**What to do**
Among the entries below, find the lines with the word "working" and copy them.

• • •

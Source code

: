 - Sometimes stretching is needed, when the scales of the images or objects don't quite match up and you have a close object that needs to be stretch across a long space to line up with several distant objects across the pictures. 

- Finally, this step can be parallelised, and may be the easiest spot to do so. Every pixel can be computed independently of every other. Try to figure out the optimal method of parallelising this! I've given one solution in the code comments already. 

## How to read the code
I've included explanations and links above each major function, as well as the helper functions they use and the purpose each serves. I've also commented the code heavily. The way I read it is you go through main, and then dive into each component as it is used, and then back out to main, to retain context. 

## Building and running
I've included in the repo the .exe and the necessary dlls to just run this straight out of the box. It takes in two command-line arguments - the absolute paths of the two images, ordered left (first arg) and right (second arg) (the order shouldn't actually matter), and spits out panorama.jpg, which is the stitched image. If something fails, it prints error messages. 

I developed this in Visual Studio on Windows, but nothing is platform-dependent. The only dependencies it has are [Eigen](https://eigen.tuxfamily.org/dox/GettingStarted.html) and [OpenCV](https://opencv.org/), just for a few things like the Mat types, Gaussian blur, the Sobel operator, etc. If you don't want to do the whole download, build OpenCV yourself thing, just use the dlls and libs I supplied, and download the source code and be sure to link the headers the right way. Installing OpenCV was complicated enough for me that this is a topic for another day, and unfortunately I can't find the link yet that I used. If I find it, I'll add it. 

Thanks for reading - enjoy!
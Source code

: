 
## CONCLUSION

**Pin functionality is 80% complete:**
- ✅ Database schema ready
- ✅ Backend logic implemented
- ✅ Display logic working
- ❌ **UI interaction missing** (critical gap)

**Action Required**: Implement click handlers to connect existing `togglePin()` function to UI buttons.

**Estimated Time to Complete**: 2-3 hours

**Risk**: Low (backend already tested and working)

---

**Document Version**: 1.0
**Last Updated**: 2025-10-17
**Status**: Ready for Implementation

• • •

**Response box**
- ✅ Display logic working
**Risk**: Low (backend already tested and working)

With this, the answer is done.